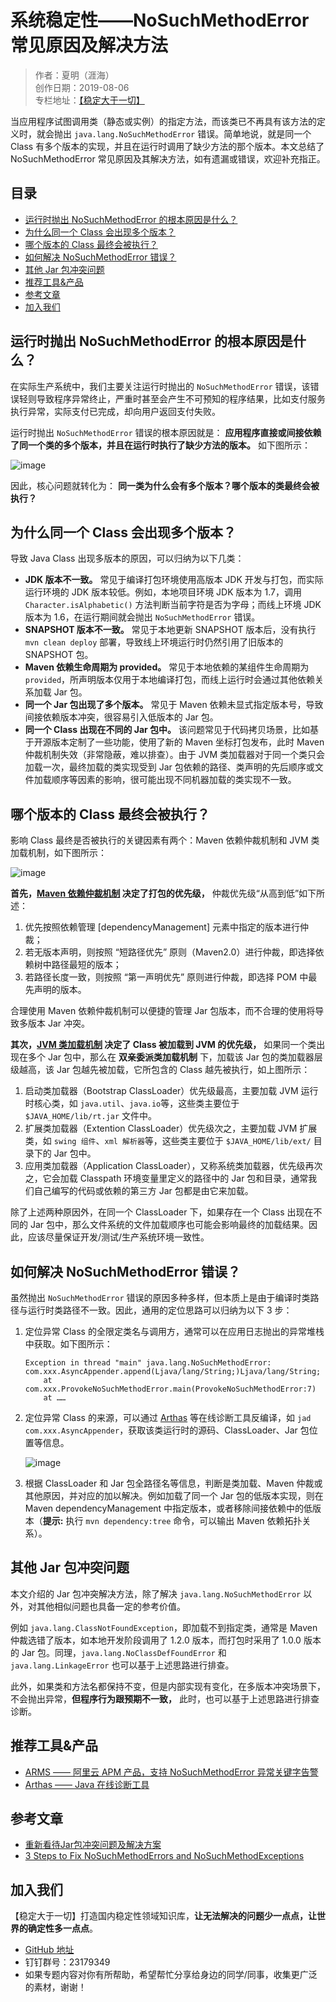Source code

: # 系统稳定性——NoSuchMethodError 常见原因及解决方法

> 作者：夏明（涯海）  
> 创作日期：2019-08-06  
> 专栏地址：[【稳定大于一切】](https://github.com/StabilityMan/StabilityGuide)

当应用程序试图调用类（静态或实例）的指定方法，而该类已不再具有该方法的定义时，就会抛出 `java.lang.NoSuchMethodError` 错误。简单地说，就是同一个 Class 有多个版本的实现，并且在运行时调用了缺少方法的那个版本。本文总结了 NoSuchMethodError 常见原因及其解决方法，如有遗漏或错误，欢迎补充指正。


## 目录
- [运行时抛出 NoSuchMethodError 的根本原因是什么？](#运行时抛出-nosuchmethoderror-的根本原因是什么)
- [为什么同一个 Class 会出现多个版本？](#为什么同一个-class-会出现多个版本)
- [哪个版本的 Class 最终会被执行？](#哪个版本的-class-最终会被执行)
- [如何解决 NoSuchMethodError 错误？](#如何解决-nosuchmethoderror-错误)
- [其他 Jar 包冲突问题](#其他-jar-包冲突问题)
- [推荐工具&产品](#推荐工具产品)
- [参考文章](#参考文章)
- [加入我们](#加入我们)



## 运行时抛出 NoSuchMethodError 的根本原因是什么？
在实际生产系统中，我们主要关注运行时抛出的 `NoSuchMethodError` 错误，该错误轻则导致程序异常终止，严重时甚至会产生不可预知的程序结果，比如支付服务执行异常，实际支付已完成，却向用户返回支付失败。

运行时抛出 `NoSuchMethodError` 错误的根本原因就是： **应用程序直接或间接依赖了同一个类的多个版本，并且在运行时执行了缺少方法的版本。** 如下图所示：

![image](image/NoSuchMethodError生成示意图.png)

因此，核心问题就转化为： **同一类为什么会有多个版本？哪个版本的类最终会被执行？**

## 为什么同一个 Class 会出现多个版本？
导致 Java Class 出现多版本的原因，可以归纳为以下几类：

* **JDK 版本不一致。** 常见于编译打包环境使用高版本 JDK 开发与打包，而实际运行环境的 JDK 版本较低。例如，本地项目环境 JDK 版本为 1.7，调用 `Character.isAlphabetic()` 方法判断当前字符是否为字母；而线上环境 JDK 版本为 1.6，在运行期间就会抛出 `NoSuchMethodError` 错误。
* **SNAPSHOT 版本不一致。** 常见于本地更新 SNAPSHOT 版本后，没有执行 `mvn clean deploy` 部署，导致线上环境运行时仍然引用了旧版本的 SNAPSHOT 包。
* **Maven 依赖生命周期为 provided。** 常见于本地依赖的某组件生命周期为 `provided`，所声明版本仅用于本地编译打包，而线上运行时会通过其他依赖关系加载 Jar 包。
* **同一个 Jar 包出现了多个版本。** 常见于 Maven 依赖未显式指定版本号，导致间接依赖版本冲突，很容易引入低版本的 Jar 包。
* **同一个 Class 出现在不同的 Jar 包中。** 该问题常见于代码拷贝场景，比如基于开源版本定制了一些功能，使用了新的 Maven 坐标打包发布，此时 Maven 仲裁机制失效（非常隐蔽，难以排查）。由于 JVM 类加载器对于同一个类只会加载一次，最终加载的类实现受到 Jar 包依赖的路径、类声明的先后顺序或文件加载顺序等因素的影响，很可能出现不同机器加载的类实现不一致。


## 哪个版本的 Class 最终会被执行？
影响 Class 最终是否被执行的关键因素有两个：Maven 依赖仲裁机制和 JVM 类加载机制，如下图所示：

![image](image/NoSuchMethodError影响Class执行的两个因素.png)


**首先，[Maven 依赖仲裁机制](https://maven.apache.org/guides/introduction/introduction-to-dependency-mechanism.html) 决定了打包的优先级，** 仲裁优先级“从高到低”如下所述：

1. 优先按照依赖管理 [dependencyManagement] 元素中指定的版本进行仲裁；
2. 若无版本声明，则按照 “短路径优先” 原则（Maven2.0）进行仲裁，即选择依赖树中路径最短的版本；
3. 若路径长度一致，则按照 “第一声明优先” 原则进行仲裁，即选择 POM 中最先声明的版本。

合理使用 Maven 依赖仲裁机制可以便捷的管理 Jar 包版本，而不合理的使用将导致多版本 Jar 冲突。

**其次，[JVM 类加载机制](https://www.baeldung.com/java-classloaders) 决定了 Class 被加载到 JVM 的优先级，** 如果同一个类出现在多个 Jar 包中，那么在 **双亲委派类加载机制** 下，加载该 Jar 包的类加载器层级越高，该 Jar 包越先被加载，它所包含的 Class 越先被执行，如上图所示：

1. 启动类加载器（Bootstrap ClassLoader）优先级最高，主要加载 JVM 运行时核心类，如 `java.util`、`java.io`等，这些类主要位于 `$JAVA_HOME/lib/rt.jar` 文件中。
2. 扩展类加载器（Extention ClassLoader）优先级次之，主要加载 JVM 扩展类，如 `swing 组件`、`xml 解析器`等，这些类主要位于 `$JAVA_HOME/lib/ext/` 目录下的 Jar 包中。
3. 应用类加载器（Application ClassLoader），又称系统类加载器，优先级再次之，它会加载 Classpath 环境变量里定义的路径中的 Jar 包和目录，通常我们自己编写的代码或依赖的第三方 Jar 包都是由它来加载。


除了上述两种原因外，在同一个 ClassLoader 下，如果存在一个 Class 出现在不同的 Jar 包中，那么文件系统的文件加载顺序也可能会影响最终的加载结果。因此，应该尽量保证开发/测试/生产系统环境一致性。



## 如何解决 NoSuchMethodError 错误？
虽然抛出 `NoSuchMethodError` 错误的原因多种多样，但本质上是由于编译时类路径与运行时类路径不一致。因此，通用的定位思路可以归纳为以下 3 步：

1. 定位异常 Class 的全限定类名与调用方，通常可以在应用日志抛出的异常堆栈中获取。如下图所示：

	```
	Exception in thread "main" java.lang.NoSuchMethodError: com.xxx.AsyncAppender.append(Ljava/lang/String;)Ljava/lang/String;
		at com.xxx.ProvokeNoSuchMethodError.main(ProvokeNoSuchMethodError:7)
		at ……
	```

2. 定位异常 Class 的来源，可以通过 [Arthas](https://github.com/alibaba/arthas) 等在线诊断工具反编译，如 `jad com.xxx.AsyncAppender`，获取该类运行时的源码、ClassLoader、Jar 包位置等信息。

	![image](image/Arthas反编译类示例.png)

3. 根据 ClassLoader 和 Jar 包全路径名等信息，判断是类加载、Maven 仲裁或其他原因，并对应的加以解决。例如加载了同一个 Jar 包的低版本实现，则在 Maven dependencyManagement 中指定版本，或者移除间接依赖中的低版本（**提示:** 执行 `mvn dependency:tree` 命令，可以输出 Maven 依赖拓扑关系）。

## 其他 Jar 包冲突问题
本文介绍的 Jar 包冲突解决方法，除了解决 `java.lang.NoSuchMethodError` 以外，对其他相似问题也具备一定的参考价值。

例如 `java.lang.ClassNotFoundException`，即加载不到指定类，通常是 Maven 仲裁选错了版本，如本地开发阶段调用了 1.2.0 版本，而打包时采用了 1.0.0 版本的 Jar 包。同理，`java.lang.NoClassDefFoundError` 和 `java.lang.LinkageError` 也可以基于上述思路进行排查。

此外，如果类和方法名都保持不变，但是内部实现有变化，在多版本冲突场景下，不会抛出异常，**但程序行为跟预期不一致，** 此时，也可以基于上述思路进行排查诊断。



## 推荐工具&产品
* [ARMS —— 阿里云 APM 产品，支持 NoSuchMethodError 异常关键字告警](https://help.aliyun.com/document_detail/42966.html)
* [Arthas —— Java 在线诊断工具](https://github.com/alibaba/arthas)


## 参考文章
* [重新看待Jar包冲突问题及解决方案](http://www.yangbing.club/2017/07/15/solution-for-jar-conflicts/)
* [3 Steps to Fix NoSuchMethodErrors and NoSuchMethodExceptions](https://reflectoring.io/nosuchmethod/)

## 加入我们
【稳定大于一切】打造国内稳定性领域知识库，**让无法解决的问题少一点点，让世界的确定性多一点点**。

* [GitHub 地址](https://github.com/StabilityMan/StabilityGuide)
* 钉钉群号：23179349
* 如果专题内容对你有所帮助，希望帮忙分享给身边的同学/同事，收集更广泛的素材，谢谢！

··········

__Exercise prompt__: Working from the entries above, return all lines that contain "如下图所示".

__Reply to the task__:
运行时抛出 `NoSuchMethodError` 错误的根本原因就是： **应用程序直接或间接依赖了同一个类的多个版本，并且在运行时执行了缺少方法的版本。** 如下图所示：
影响 Class 最终是否被执行的关键因素有两个：Maven 依赖仲裁机制和 JVM 类加载机制，如下图所示：
1. 定位异常 Class 的全限定类名与调用方，通常可以在应用日志抛出的异常堆栈中获取。如下图所示：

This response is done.